I don't think that I have my head in the clouds, unable to see the reality of what Gunst writes. But given the similarity in our perspectives on other things, what might account for our differences in our view of Seaga and the JLP? I have a few possible explanations.
I have no love for either political party in Jamaica and do not consider myself to be a supporter of either one. However, it is much easier to see the faults of the party currently in government. They have the lion's share of the power and the money. It is possible that the other party would be just as corrupt and abusive of power if they were in charge, but they just don't have the power or the money to do it when they are not in power. I frequently see examples of the current PNP government doing things I think they should not. They control the police force, which seems to me to be to almost out of control in their abuse of their power and their violent treatment of suspects, criminals, and innocents. Stories like the one I related above are so frequent as to only make the news for a single day before something else comes along to bump them off the radar. People are so used to it they hardly bat an eye. I hope that the violence that Gunst describes in her book is less of a reality today than it was in the late 80s, but based on the stories about murders downtown that I see on the TV each day, I doubt it. I believe there is a strong pull to distrust the government that is currently in power. When Gunst was in Jamaica, Seaga and the JLP were in power and it was easy to see them as the greater evil.
Gunst had several people with whom she became quite close in the course of writing her book. By far the vast majority of them and the people with whom she talked closely seemed to be associated with the PNP. The perspective related to her by these people must have been seriously skewed and the JLP-perpetrated damage she saw around her must have been very great. It is easy to see how she could have become almost as partisan as her Jamaican friends.

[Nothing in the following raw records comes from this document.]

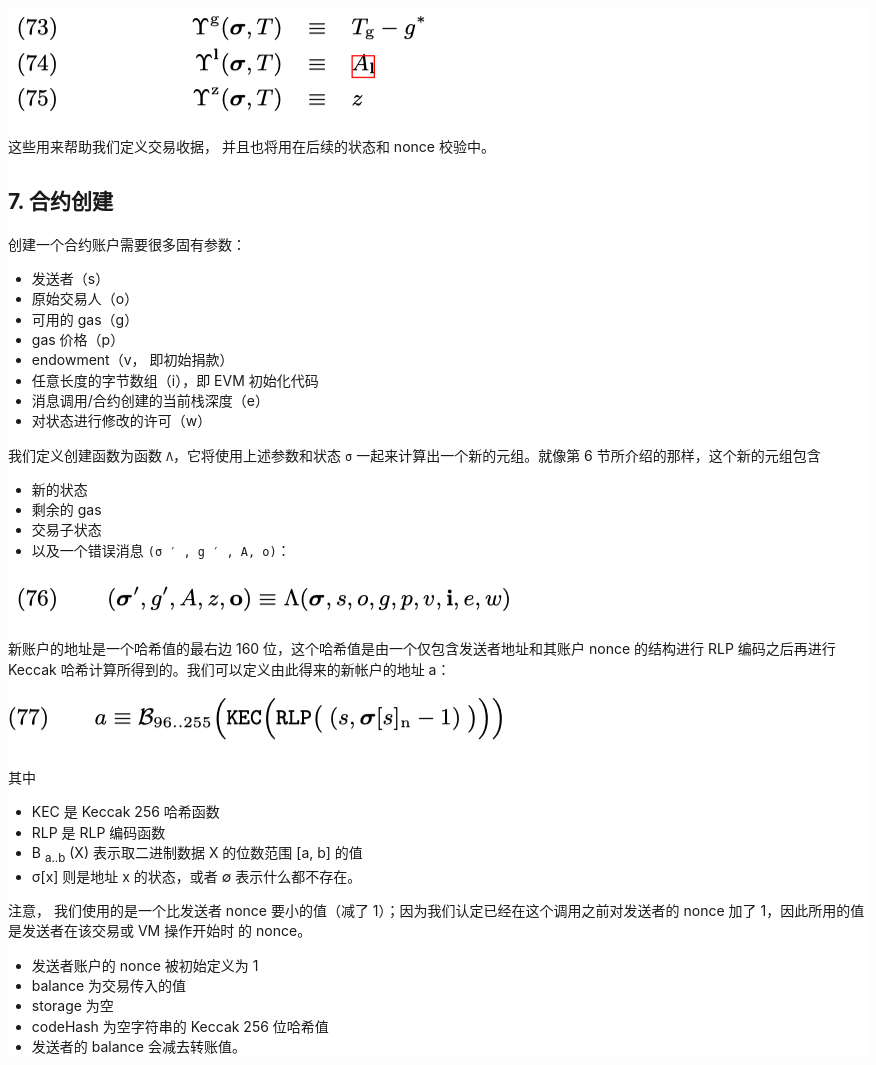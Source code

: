 ![](./pic/ethyb54.png)

这些用来帮助我们定义交易收据， 并且也将用在后续的状态和 nonce 校验中。

## 7. 合约创建
创建一个合约账户需要很多固有参数：

- 发送者（s）
- 原始交易人（o）
- 可用的 gas（g）
- gas 价格（p）
- endowment（v， 即初始捐款）
- 任意长度的字节数组（i），即 EVM 初始化代码
-  消息调用/合约创建的当前栈深度（e）
-  对状态进行修改的许可（w）

我们定义创建函数为函数 `Λ`，它将使用上述参数和状态 `σ` 一起来计算出一个新的元组。就像第 6 节所介绍的那样，这个新的元组包含

- 新的状态
- 剩余的 gas
- 交易子状态
- 以及一个错误消息 `(σ ′ , g ′ , A, o)`：

![](./pic/ethyb55.png)

新账户的地址是一个哈希值的最右边 160 位，这个哈希值是由一个仅包含发送者地址和其账户 nonce 的结构进行 RLP 编码之后再进行 Keccak 哈希计算所得到的。我们可以定义由此得来的新帐户的地址 a：

![](./pic/ethyb56.png)

其中

- KEC 是 Keccak 256 哈希函数
- RLP 是 RLP 编码函数
- B <sub>a..b</sub> (X) 表示取二进制数据 X 的位数范围 [a, b] 的值
- σ[x] 则是地址 x 的状态，或者 ∅ 表示什么都不存在。

注意， 我们使用的是一个比发送者 nonce 要小的值（减了 1）；因为我们认定已经在这个调用之前对发送者的 nonce 加了 1，因此所用的值是发送者在该交易或 VM 操作开始时 的 nonce。

- 发送者账户的 nonce 被初始定义为 1
- balance 为交易传入的值
- storage 为空
- codeHash 为空字符串的 Keccak 256 位哈希值
- 发送者的 balance 会减去转账值。
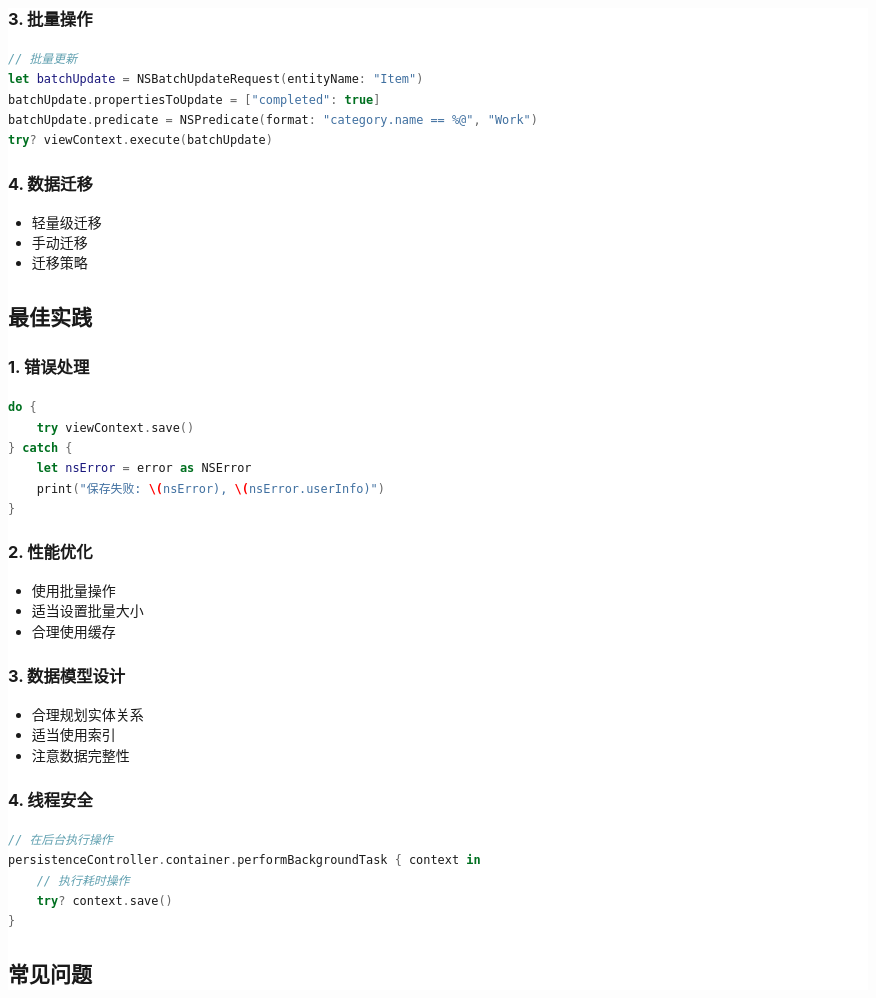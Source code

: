 ### 3. 批量操作

```swift
// 批量更新
let batchUpdate = NSBatchUpdateRequest(entityName: "Item")
batchUpdate.propertiesToUpdate = ["completed": true]
batchUpdate.predicate = NSPredicate(format: "category.name == %@", "Work")
try? viewContext.execute(batchUpdate)
```

### 4. 数据迁移

- 轻量级迁移
- 手动迁移
- 迁移策略

## 最佳实践

### 1. 错误处理

```swift
do {
    try viewContext.save()
} catch {
    let nsError = error as NSError
    print("保存失败: \(nsError), \(nsError.userInfo)")
}
```

### 2. 性能优化

- 使用批量操作
- 适当设置批量大小
- 合理使用缓存

### 3. 数据模型设计

- 合理规划实体关系
- 适当使用索引
- 注意数据完整性

### 4. 线程安全

```swift
// 在后台执行操作
persistenceController.container.performBackgroundTask { context in
    // 执行耗时操作
    try? context.save()
}
```

## 常见问题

Finally, Gunst must have been in college and graduate school in the U.S. in the late 60s/early 70s. I don't think I can underestimate the difference of growing up in that time and growing up, as I did, in the 80s/90s. I won't venture any specific guesses about how this migth have affected our different liberalisms, but I am sure it does and I am sure it contributes to our differences here.
I learned a huge amount reading "Born Fi' Dead". It is an important story and Gunst tells it well. I only wish that Gunst had better followed the admonition of her Kingstonian friend Brambles: "You are not here to say who is good and who is bad. You should only be committed to reality." I hope that when you read this book you can feel/find the reality in it without giving your absolute trust to it.